- Activity
Retype the listing exactly, minus its pictures.

- Data
################

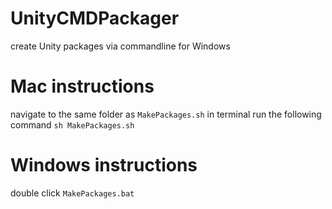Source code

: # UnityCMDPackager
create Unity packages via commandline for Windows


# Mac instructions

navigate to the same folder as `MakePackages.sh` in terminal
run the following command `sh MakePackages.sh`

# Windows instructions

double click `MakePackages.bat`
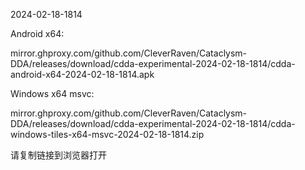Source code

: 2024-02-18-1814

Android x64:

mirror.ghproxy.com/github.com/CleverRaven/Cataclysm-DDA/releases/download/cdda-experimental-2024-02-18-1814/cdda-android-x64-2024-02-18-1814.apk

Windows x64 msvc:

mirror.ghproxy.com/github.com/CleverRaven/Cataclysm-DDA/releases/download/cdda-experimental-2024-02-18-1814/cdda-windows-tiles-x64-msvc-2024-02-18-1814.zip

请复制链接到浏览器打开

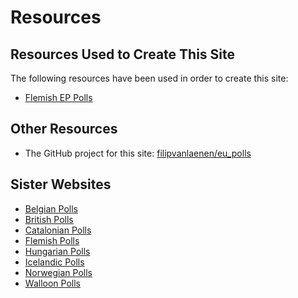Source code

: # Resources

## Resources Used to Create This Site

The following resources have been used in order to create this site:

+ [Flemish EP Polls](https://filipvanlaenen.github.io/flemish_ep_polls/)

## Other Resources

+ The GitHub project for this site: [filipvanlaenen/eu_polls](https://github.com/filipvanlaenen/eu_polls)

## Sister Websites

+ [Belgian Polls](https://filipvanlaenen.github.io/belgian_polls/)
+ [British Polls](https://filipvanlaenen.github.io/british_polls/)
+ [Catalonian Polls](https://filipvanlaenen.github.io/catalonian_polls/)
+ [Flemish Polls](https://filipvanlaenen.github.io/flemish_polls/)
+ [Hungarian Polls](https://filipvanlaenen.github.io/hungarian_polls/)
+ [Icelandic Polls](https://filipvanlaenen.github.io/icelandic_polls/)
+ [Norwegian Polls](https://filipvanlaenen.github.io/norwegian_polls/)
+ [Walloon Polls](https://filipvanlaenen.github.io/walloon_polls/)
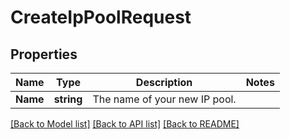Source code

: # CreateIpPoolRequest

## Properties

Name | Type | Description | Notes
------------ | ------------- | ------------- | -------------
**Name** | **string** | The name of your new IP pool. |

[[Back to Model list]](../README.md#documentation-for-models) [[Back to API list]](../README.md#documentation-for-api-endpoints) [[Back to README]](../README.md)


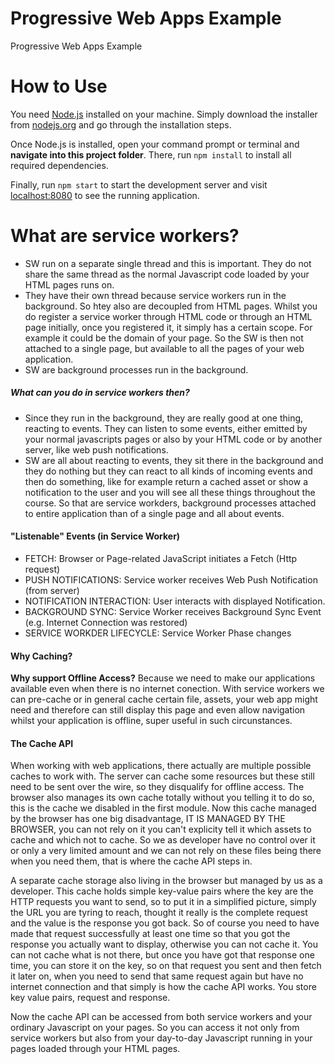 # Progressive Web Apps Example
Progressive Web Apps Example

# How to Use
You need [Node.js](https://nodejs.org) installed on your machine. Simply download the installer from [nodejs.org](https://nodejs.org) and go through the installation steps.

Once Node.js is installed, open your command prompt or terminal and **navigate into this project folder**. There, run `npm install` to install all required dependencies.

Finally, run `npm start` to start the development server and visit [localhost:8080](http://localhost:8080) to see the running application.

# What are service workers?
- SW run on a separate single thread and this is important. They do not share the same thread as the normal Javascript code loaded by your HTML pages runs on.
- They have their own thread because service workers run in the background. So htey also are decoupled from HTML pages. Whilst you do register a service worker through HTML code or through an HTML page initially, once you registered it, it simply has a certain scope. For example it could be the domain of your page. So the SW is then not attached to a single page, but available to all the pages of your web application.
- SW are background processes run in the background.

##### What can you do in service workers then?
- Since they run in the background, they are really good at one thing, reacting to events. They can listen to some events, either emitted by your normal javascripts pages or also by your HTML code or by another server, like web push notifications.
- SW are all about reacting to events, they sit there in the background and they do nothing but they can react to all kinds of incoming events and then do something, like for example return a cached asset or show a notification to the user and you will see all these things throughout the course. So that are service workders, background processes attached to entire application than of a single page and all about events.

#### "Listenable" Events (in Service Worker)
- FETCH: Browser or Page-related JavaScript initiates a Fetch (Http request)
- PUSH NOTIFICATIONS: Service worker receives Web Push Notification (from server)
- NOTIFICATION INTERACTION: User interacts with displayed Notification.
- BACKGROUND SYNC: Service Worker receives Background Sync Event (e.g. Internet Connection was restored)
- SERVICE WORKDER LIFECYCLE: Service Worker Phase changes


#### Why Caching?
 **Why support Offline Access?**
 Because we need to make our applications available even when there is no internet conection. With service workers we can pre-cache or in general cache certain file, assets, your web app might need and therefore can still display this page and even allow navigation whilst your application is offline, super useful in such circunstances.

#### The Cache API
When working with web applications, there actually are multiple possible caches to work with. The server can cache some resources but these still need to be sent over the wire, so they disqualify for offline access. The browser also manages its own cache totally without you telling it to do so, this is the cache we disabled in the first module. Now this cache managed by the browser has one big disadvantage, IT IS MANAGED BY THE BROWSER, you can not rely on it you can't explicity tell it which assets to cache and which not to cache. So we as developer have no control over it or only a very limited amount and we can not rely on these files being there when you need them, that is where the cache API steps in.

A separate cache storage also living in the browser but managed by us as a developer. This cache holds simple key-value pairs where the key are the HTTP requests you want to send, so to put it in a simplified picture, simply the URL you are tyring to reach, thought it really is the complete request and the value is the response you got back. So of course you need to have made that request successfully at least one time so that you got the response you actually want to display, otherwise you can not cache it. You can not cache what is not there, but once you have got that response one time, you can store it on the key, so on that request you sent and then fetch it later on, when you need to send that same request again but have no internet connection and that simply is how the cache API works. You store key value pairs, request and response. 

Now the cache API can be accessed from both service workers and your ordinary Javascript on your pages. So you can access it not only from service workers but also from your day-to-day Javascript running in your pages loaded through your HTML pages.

################

- Written solution
Source code

: # UnityCMDPackager
create Unity packages via commandline for Windows


# Mac instructions

navigate to the same folder as `MakePackages.sh` in terminal
run the following command `sh MakePackages.sh`

# Windows instructions

double click `MakePackages.bat`
Source code

: 2024-02-18-1814

Android x64:

mirror.ghproxy.com/github.com/CleverRaven/Cataclysm-DDA/releases/download/cdda-experimental-2024-02-18-1814/cdda-android-x64-2024-02-18-1814.apk

Windows x64 msvc:

mirror.ghproxy.com/github.com/CleverRaven/Cataclysm-DDA/releases/download/cdda-experimental-2024-02-18-1814/cdda-windows-tiles-x64-msvc-2024-02-18-1814.zip

请复制链接到浏览器打开

Source code

: # Resources

## Resources Used to Create This Site

The following resources have been used in order to create this site:

+ [Flemish EP Polls](https://filipvanlaenen.github.io/flemish_ep_polls/)

## Other Resources

+ The GitHub project for this site: [filipvanlaenen/eu_polls](https://github.com/filipvanlaenen/eu_polls)

## Sister Websites

+ [Belgian Polls](https://filipvanlaenen.github.io/belgian_polls/)
+ [British Polls](https://filipvanlaenen.github.io/british_polls/)
+ [Catalonian Polls](https://filipvanlaenen.github.io/catalonian_polls/)
+ [Flemish Polls](https://filipvanlaenen.github.io/flemish_polls/)
+ [Hungarian Polls](https://filipvanlaenen.github.io/hungarian_polls/)
+ [Icelandic Polls](https://filipvanlaenen.github.io/icelandic_polls/)
+ [Norwegian Polls](https://filipvanlaenen.github.io/norwegian_polls/)
+ [Walloon Polls](https://filipvanlaenen.github.io/walloon_polls/)
Source code

: # CreateIpPoolRequest

## Properties

Name | Type | Description | Notes
------------ | ------------- | ------------- | -------------
**Name** | **string** | The name of your new IP pool. |

[[Back to Model list]](../README.md#documentation-for-models) [[Back to API list]](../README.md#documentation-for-api-endpoints) [[Back to README]](../README.md)


 # Progressive Web Apps Example
Progressive Web Apps Example

# How to Use
You need [Node.js](https://nodejs.org) installed on your machine. Simply download the installer from [nodejs.org](https://nodejs.org) and go through the installation steps.

Once Node.js is installed, open your command prompt or terminal and **navigate into this project folder**. There, run `npm install` to install all required dependencies.

Finally, run `npm start` to start the development server and visit [localhost:8080](http://localhost:8080) to see the running application.

# What are service workers?
- SW run on a separate single thread and this is important. They do not share the same thread as the normal Javascript code loaded by your HTML pages runs on.
- They have their own thread because service workers run in the background. So htey also are decoupled from HTML pages. Whilst you do register a service worker through HTML code or through an HTML page initially, once you registered it, it simply has a certain scope. For example it could be the domain of your page. So the SW is then not attached to a single page, but available to all the pages of your web application.
- SW are background processes run in the background.

##### What can you do in service workers then?
- Since they run in the background, they are really good at one thing, reacting to events. They can listen to some events, either emitted by your normal javascripts pages or also by your HTML code or by another server, like web push notifications.
- SW are all about reacting to events, they sit there in the background and they do nothing but they can react to all kinds of incoming events and then do something, like for example return a cached asset or show a notification to the user and you will see all these things throughout the course. So that are service workders, background processes attached to entire application than of a single page and all about events.

#### "Listenable" Events (in Service Worker)
- FETCH: Browser or Page-related JavaScript initiates a Fetch (Http request)
- PUSH NOTIFICATIONS: Service worker receives Web Push Notification (from server)
- NOTIFICATION INTERACTION: User interacts with displayed Notification.
- BACKGROUND SYNC: Service Worker receives Background Sync Event (e.g. Internet Connection was restored)
- SERVICE WORKDER LIFECYCLE: Service Worker Phase changes


#### Why Caching?
 **Why support Offline Access?**
 Because we need to make our applications available even when there is no internet conection. With service workers we can pre-cache or in general cache certain file, assets, your web app might need and therefore can still display this page and even allow navigation whilst your application is offline, super useful in such circunstances.

#### The Cache API
When working with web applications, there actually are multiple possible caches to work with. The server can cache some resources but these still need to be sent over the wire, so they disqualify for offline access. The browser also manages its own cache totally without you telling it to do so, this is the cache we disabled in the first module. Now this cache managed by the browser has one big disadvantage, IT IS MANAGED BY THE BROWSER, you can not rely on it you can't explicity tell it which assets to cache and which not to cache. So we as developer have no control over it or only a very limited amount and we can not rely on these files being there when you need them, that is where the cache API steps in.

A separate cache storage also living in the browser but managed by us as a developer. This cache holds simple key-value pairs where the key are the HTTP requests you want to send, so to put it in a simplified picture, simply the URL you are tyring to reach, thought it really is the complete request and the value is the response you got back. So of course you need to have made that request successfully at least one time so that you got the response you actually want to display, otherwise you can not cache it. You can not cache what is not there, but once you have got that response one time, you can store it on the key, so on that request you sent and then fetch it later on, when you need to send that same request again but have no internet connection and that simply is how the cache API works. You store key value pairs, request and response. 

Now the cache API can be accessed from both service workers and your ordinary Javascript on your pages. So you can access it not only from service workers but also from your day-to-day Javascript running in your pages loaded through your HTML pages.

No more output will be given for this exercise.